Edited by the sad clown, 22 July 2010 – 03:25 AM.
I laugh, yet the joke is on me.

“Christians must not let the world defile them. If the world sees us as conforming to its standards and its relativism, it will not listen to what we say. It will have no reason to.”

Francis A. Schaeffer

In his book THE GOD WHO IS THERE Schaeffer writes:

No great illustration could be found of the way these concepts were carried to the masses than “pop” music and especially the work of the BEATLES. The Beatles moved through several stages, including the concept of the drug and psychedelic approach. The psychedelic began with their records REVOLVER, STRAWBERRY FIELDS FOREVER, AND PENNY LANE. This was developed with great expertness in their record SERGEANT PEPPER’S LONELY HEARTS CLUB BAND in which psychedelic music, with open statements concering drugtaking, was knowingly presented as a religious answer. The religious form was the same vague panthemism which predominates much of the new mystical thought today. One indeed does not have to understand in a clear way the modern monolithic thought in order to be infiltrated by it. SERGEANT PEPPER’S LONELY HEARTS CLUB BAND was an ideal example of the manipulating power of the new forms of “total art.” This concept of total art increases the infiltrating power of the message involved. This is used in the Theatre of the Absurd, the Marshall McLuhan type of television program, the new cinema and the new dance with someone like Merce Cunningham. The Beatles used this in SERGEANT PEPPER’S LONELY HEARTS CLUB BAND by making the whole record one unit so the whole is to be listened to as a unit and makes one thrust, rather than the songs being only something individually. In this record the words, the syntax, the music, and the unity of the way the individual songs were arranged form a unity of infiltration.

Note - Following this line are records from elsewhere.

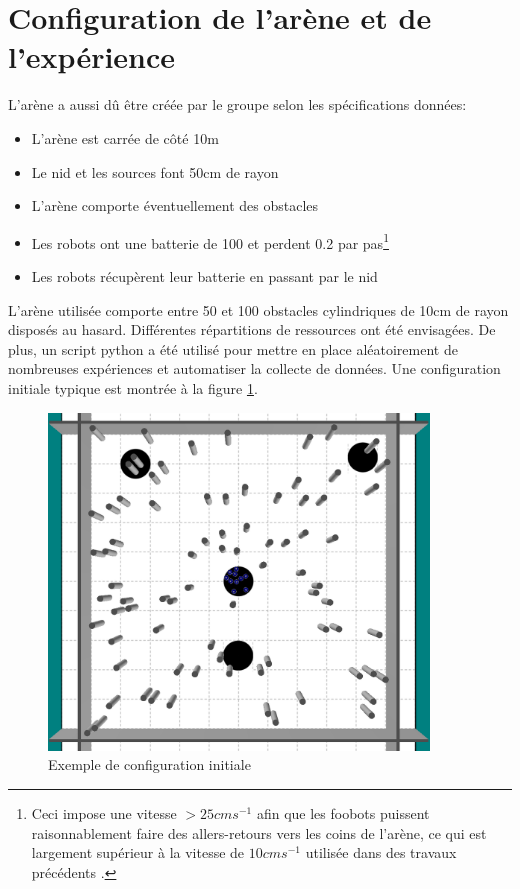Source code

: \section{Configuration de l'arène et de l'expérience}

L'arène a aussi dû être créée par le groupe selon les spécifications données:
\begin{itemize}
  \item L'arène est carrée de côté 10m
  \item Le nid et les sources font 50cm de rayon
  \item L'arène comporte éventuellement des obstacles
  \item Les robots ont une batterie de 100 et perdent 0.2 par pas\footnote{Ceci impose une vitesse $>25cms^{-1}$ afin que les foobots puissent raisonnablement faire des allers-retours vers les coins de l'arène, ce qui est largement supérieur à la vitesse de $10cms^{-1}$ utilisée dans des travaux précédents \cite{foraging, pheromonesForaging}.}
  \item Les robots récupèrent leur batterie en passant par le nid
\end{itemize}

L'arène utilisée comporte entre 50 et 100 obstacles cylindriques de 10cm de rayon disposés au hasard. Différentes répartitions de ressources ont été envisagées. De plus, un script python a été utilisé pour mettre en place aléatoirement de nombreuses expériences et automatiser la collecte de données. Une configuration initiale typique est montrée à la figure \ref{fig:initArena}.
\begin{figure}[htb]
  \centering
  \includegraphics[width=0.9\textwidth]{pics/initArena.png}
  \caption{Exemple de configuration initiale\label{fig:initArena}}
\end{figure}


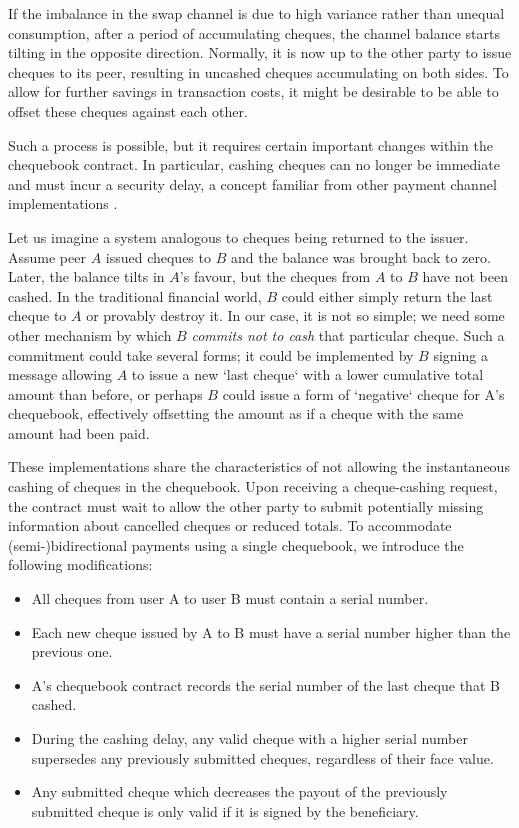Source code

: If the imbalance in the swap channel is due to high variance rather than unequal consumption, after a period of accumulating cheques, the channel balance starts tilting in the opposite direction. Normally, it is now up to the other party to issue cheques to its peer, resulting in uncashed cheques accumulating on both sides.
To allow for further savings in transaction costs, it might be desirable to be able to offset these cheques against each other.

Such a process is possible, but it requires certain important changes within the chequebook contract. In particular, cashing cheques can no longer be immediate and must incur a security delay, a concept familiar from other payment channel implementations \citep{poon2015bitcoin, diferrante2017payment, mcdonald2017payment, tremback2015universal}. 

Let us imagine a system analogous to cheques being returned to the issuer. Assume peer $A$ issued cheques to $B$ and the balance was brought back to zero. Later, the balance tilts in $A$'s favour, but the cheques from $A$ to $B$ have not been cashed. In the traditional financial world, $B$ could either simply return the last cheque to $A$ or provably destroy it. In our case, it is not so simple; we need some other mechanism by which $B$ \emph{commits not to cash} that particular cheque. Such a commitment could take several forms; it could be implemented by $B$ signing a message allowing $A$ to issue a new `last cheque` with a lower cumulative total amount than before, or perhaps $B$ could issue a form of `negative` cheque for A's chequebook, effectively offsetting the amount as if a cheque with the same amount had been paid. 

These implementations share the characteristics of not allowing the instantaneous cashing of cheques in the chequebook. Upon receiving a cheque-cashing request, the contract must wait to allow the other party to submit potentially missing information about cancelled cheques or reduced totals. To accommodate (semi-)bidirectional payments using a single chequebook, we introduce the following modifications:

\begin{itemize}[noitemsep]
    \item All cheques from user A to user B must contain a serial number.
    \item Each new cheque issued by A to B must have a serial number higher than the previous one.
    \item A's chequebook contract records the serial number of the last cheque that B cashed.
    \item During the cashing delay, any valid cheque with a higher serial number supersedes any previously submitted cheques, regardless of their face value.
    \item Any submitted cheque which decreases the payout of the previously submitted cheque is only valid if it is signed by the beneficiary.
\end{itemize}


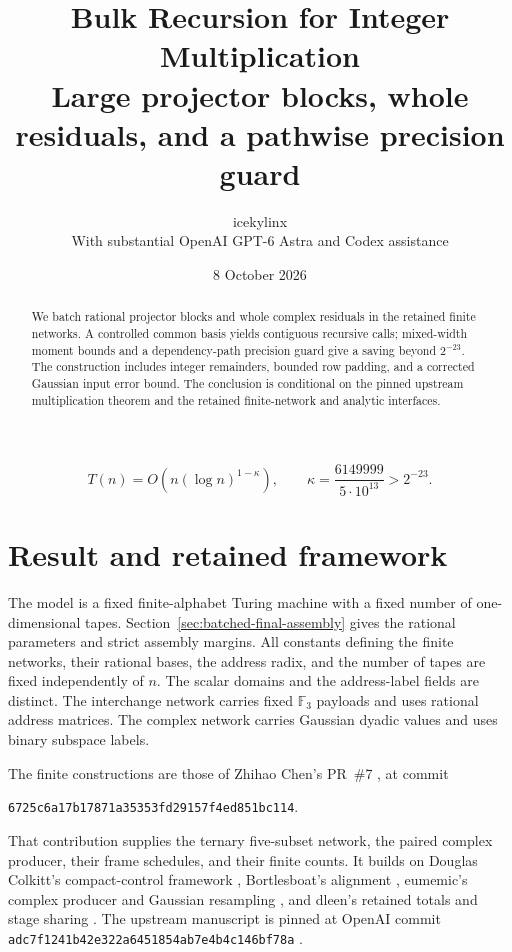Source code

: \documentclass[11pt]{article}
\title{Bulk Recursion for Integer Multiplication\\[4pt]
  \large Large projector blocks, whole residuals, and a pathwise precision guard}
\author{icekylinx\\\small With substantial OpenAI GPT-6 Astra and Codex assistance}
\date{8 October 2026}
\numberwithin{equation}{section}
\begin{document}
\maketitle
\begin{abstract}
We batch rational projector blocks and whole complex residuals in the
retained finite networks. A controlled common basis yields contiguous
recursive calls; mixed-width moment bounds and a dependency-path precision
guard give a saving beyond $2^{-23}$. The construction includes integer
remainders, bounded row padding, and a corrected Gaussian input error
bound. The conclusion is conditional on the pinned upstream multiplication
theorem and the retained finite-network and analytic interfaces.
\end{abstract}
\vspace{1.5em}
\[
\boxed{T(n)=O\!\left(n(\log n)^{1-\kappa}\right),\qquad
\kappa=\frac{6149999}{5\cdot10^{13}}>2^{-23}.}
\]
\clearpage
\tableofcontents
\clearpage

\section{Result and retained framework}
The model is a fixed finite-alphabet Turing machine with a fixed number
of one-dimensional tapes. Section~\ref{sec:batched-final-assembly} gives
the rational parameters and strict assembly margins.
All constants defining the finite networks, their rational bases,
the address radix, and the number of tapes are fixed independently
of $n$. The scalar domains and the address-label fields are distinct.
The interchange network carries fixed $\mathbb F_3$ payloads and uses
rational address matrices. The complex network carries Gaussian dyadic
values and uses binary subspace labels.

The finite constructions are those of Zhihao Chen's PR~\#7
\cite{pr7}, at commit
\begin{center}
\texttt{6725c6a17b17871a35353fd29157f4ed851bc114}.
\end{center}
That contribution supplies the ternary five-subset network, the paired
complex producer, their frame schedules, and their finite counts.
It builds on Douglas Colkitt's compact-control framework
\cite{main}, Bortlesboat's alignment \cite{pr2}, eumemic's complex
producer and Gaussian resampling \cite{pr3,pr5,pr6}, and dleen's
retained totals and stage sharing \cite{pr4}. The upstream manuscript
is pinned at OpenAI commit
\texttt{adc7f1241b42e322a6451854ab7e4b4c146bf78a}
\cite{upstream}.
\end{document}
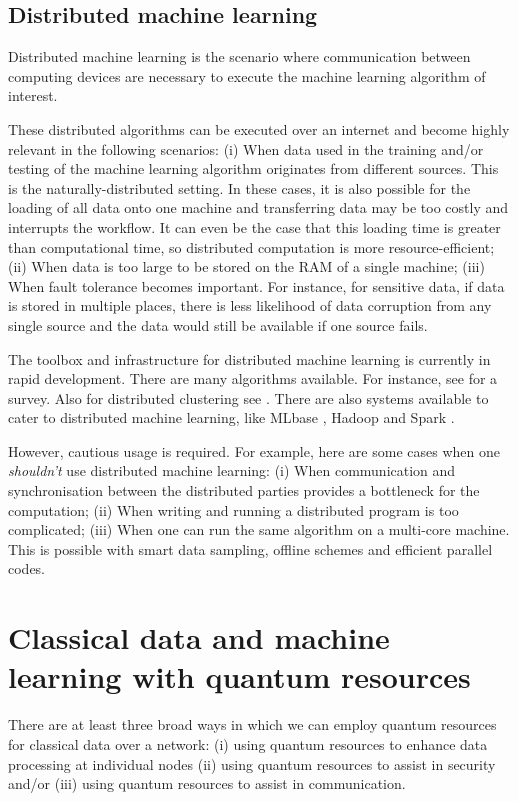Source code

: \documentclass[twocolumn, aps, rmp, amsmath, amssymb, nofootinbib, superscriptaddress, longbibliography, floatfix, table-of-contents, eqsecnum]{revtex4-2}
\begin{document}
\subsection{Distributed machine learning}
Distributed machine learning is the scenario where communication between computing devices are necessary to execute the machine learning algorithm of interest.

These distributed algorithms can be executed over an internet and become highly relevant in the following scenarios: (i) When data used in the training and/or testing of the machine learning algorithm originates from different sources. This is the naturally-distributed setting. In these cases, it is also possible for the loading of all data onto one machine and transferring data may be too costly and interrupts the workflow. It can even be the case that this loading time is greater than computational time, so distributed computation is more resource-efficient; (ii) When data is too large to be stored on the RAM of a single machine; (iii) When fault tolerance becomes important. For instance, for sensitive data, if data is stored in multiple places, there is less likelihood of data corruption from any single source and the data would still be available if one source fails.

The toolbox and infrastructure for distributed machine learning is currently in rapid development. There are many algorithms available. For instance, see \cite{peteiro2013survey} for a survey. Also for distributed clustering see \cite{florian2013}. There are also systems available to cater to distributed machine learning, like MLbase \cite{MLbase}, Hadoop \cite{white2012hadoop} and Spark \cite{shanahan2015large}.

However, cautious usage is required. For example, here are some cases when one \textit{shouldn't} use distributed machine learning: (i) When communication and synchronisation between the distributed parties provides a bottleneck for the computation; (ii) When writing and running a distributed program is too complicated; (iii) When one can run the same algorithm on a multi-core machine. This is possible with smart data sampling, offline
schemes and efficient parallel codes. 

\section{Classical data and machine learning with quantum resources}
There are at least three broad ways in which we can employ quantum resources for classical data over a network: (i) using quantum resources to enhance data processing at individual nodes (ii) using quantum resources to assist in security and/or (iii) using quantum resources to assist in communication.
\end{document}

Those were the days of the ferment of the 1960’s. Two things must be said about their results in the 1980’s. First, we do not understand the 1980’s if we do not understand that our culture went through these conscious wrestlings and expressions of the 1960’s. Second, most people do not understandably think of all this now, but the results are very much still at work in our culture.

Our culture is largely marked by relativism and ultimate meaninglessness, and when many in the 1960’s “join the system” they do so because they have nothing worth fighting for.

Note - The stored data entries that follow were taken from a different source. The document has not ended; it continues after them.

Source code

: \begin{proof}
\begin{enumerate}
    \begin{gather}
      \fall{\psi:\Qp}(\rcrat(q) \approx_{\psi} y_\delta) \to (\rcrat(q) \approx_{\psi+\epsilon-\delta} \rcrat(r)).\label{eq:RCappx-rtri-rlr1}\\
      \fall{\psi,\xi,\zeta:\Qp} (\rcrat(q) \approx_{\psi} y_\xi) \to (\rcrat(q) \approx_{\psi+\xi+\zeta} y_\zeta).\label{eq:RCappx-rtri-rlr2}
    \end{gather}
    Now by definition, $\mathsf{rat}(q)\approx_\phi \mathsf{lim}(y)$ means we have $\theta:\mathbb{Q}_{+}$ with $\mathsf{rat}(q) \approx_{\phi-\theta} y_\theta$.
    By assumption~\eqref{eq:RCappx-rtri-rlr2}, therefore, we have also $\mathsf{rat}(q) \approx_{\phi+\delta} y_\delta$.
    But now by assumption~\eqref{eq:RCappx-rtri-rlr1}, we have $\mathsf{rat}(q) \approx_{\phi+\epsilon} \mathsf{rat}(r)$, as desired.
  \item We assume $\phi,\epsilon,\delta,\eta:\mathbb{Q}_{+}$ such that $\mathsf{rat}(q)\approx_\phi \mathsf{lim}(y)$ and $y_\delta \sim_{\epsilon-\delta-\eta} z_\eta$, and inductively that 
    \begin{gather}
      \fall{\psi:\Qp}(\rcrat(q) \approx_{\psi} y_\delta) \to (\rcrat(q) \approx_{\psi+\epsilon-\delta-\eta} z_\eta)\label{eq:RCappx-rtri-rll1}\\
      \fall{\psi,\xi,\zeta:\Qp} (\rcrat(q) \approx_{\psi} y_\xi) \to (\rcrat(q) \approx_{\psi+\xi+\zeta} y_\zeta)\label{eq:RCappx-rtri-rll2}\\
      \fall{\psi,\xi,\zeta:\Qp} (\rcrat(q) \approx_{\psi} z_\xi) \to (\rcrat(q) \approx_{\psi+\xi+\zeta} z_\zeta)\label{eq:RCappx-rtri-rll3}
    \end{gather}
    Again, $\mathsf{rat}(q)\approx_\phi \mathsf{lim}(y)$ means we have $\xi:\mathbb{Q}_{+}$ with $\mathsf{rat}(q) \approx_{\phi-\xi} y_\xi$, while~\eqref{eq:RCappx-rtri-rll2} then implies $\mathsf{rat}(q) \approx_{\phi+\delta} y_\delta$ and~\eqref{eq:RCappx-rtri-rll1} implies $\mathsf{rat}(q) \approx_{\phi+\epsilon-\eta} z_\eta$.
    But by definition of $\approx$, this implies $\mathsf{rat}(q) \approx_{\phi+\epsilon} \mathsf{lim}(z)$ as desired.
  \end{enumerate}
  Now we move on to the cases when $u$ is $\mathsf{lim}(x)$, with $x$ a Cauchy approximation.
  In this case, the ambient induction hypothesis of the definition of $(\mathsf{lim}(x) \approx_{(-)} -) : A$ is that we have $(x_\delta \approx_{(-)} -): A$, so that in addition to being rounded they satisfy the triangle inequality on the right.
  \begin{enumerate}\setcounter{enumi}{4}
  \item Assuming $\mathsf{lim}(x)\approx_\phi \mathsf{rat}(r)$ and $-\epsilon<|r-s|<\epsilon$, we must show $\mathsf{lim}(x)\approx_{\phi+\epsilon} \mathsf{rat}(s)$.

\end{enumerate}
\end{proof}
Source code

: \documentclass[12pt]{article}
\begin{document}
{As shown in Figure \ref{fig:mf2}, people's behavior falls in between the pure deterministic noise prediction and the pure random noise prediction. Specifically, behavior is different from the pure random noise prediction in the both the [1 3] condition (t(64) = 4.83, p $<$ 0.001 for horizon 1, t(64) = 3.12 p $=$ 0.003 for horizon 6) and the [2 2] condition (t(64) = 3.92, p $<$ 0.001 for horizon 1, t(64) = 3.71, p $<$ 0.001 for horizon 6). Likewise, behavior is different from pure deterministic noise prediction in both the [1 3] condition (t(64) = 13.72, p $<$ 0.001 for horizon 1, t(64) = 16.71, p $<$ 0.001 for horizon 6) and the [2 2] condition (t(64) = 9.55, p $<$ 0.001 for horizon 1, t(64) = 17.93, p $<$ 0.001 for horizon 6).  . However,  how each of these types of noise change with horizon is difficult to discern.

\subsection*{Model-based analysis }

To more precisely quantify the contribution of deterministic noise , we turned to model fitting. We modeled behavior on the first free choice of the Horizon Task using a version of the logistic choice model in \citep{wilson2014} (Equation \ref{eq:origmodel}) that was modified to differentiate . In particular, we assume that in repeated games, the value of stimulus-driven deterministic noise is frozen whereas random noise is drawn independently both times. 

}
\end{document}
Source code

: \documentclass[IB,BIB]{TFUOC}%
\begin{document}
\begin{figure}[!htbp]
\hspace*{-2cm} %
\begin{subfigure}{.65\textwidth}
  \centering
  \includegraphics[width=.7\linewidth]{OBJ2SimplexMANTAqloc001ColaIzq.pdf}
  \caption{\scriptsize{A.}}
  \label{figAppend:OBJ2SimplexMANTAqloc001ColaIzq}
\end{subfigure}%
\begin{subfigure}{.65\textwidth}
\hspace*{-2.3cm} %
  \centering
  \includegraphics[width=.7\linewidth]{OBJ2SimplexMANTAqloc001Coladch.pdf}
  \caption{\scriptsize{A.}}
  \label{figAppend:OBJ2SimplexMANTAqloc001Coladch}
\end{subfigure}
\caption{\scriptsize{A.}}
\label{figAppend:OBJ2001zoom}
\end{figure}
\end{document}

Take a look at the relativism found in this song below and also you will notice the words “we are all one” which implies that we are all joined together with the impersonal time plus chance universe. You can find this also taught in the Beatles song THE WALRUS. 

Within You Without You- The Beatles

Uploaded on Jan 19, 2009

Within You Without You
The Beatles
Sgt. Pepper’s

We were talking-about the space between us all
And the people-who hide themselves behind a wall of illusion
Never glimpse the truth-then it’s far too late-when they pass away.
We were talking-about the love we all could share-when we find it
To try our best to hold it there-with our love
With our love-we could save the world-if they only knew.
Try to realise it’s all within yourself
No-one else can make you change
And to see you’re really only very small,
And life flows within you and without you.
We were talking-about the love that’s gone so cold and the people,
Who gain the world and lose their soul-
They don’t know-they can’t see-are you one of them?
When you’ve seen beyond yourself-then you may find, peace of mind,
Is waiting there-
And the time will come when you see
we’re all one, and life flows on within you and without you

The Beatles:


How Should We then Live Episode 7 small (Age of Nonreason)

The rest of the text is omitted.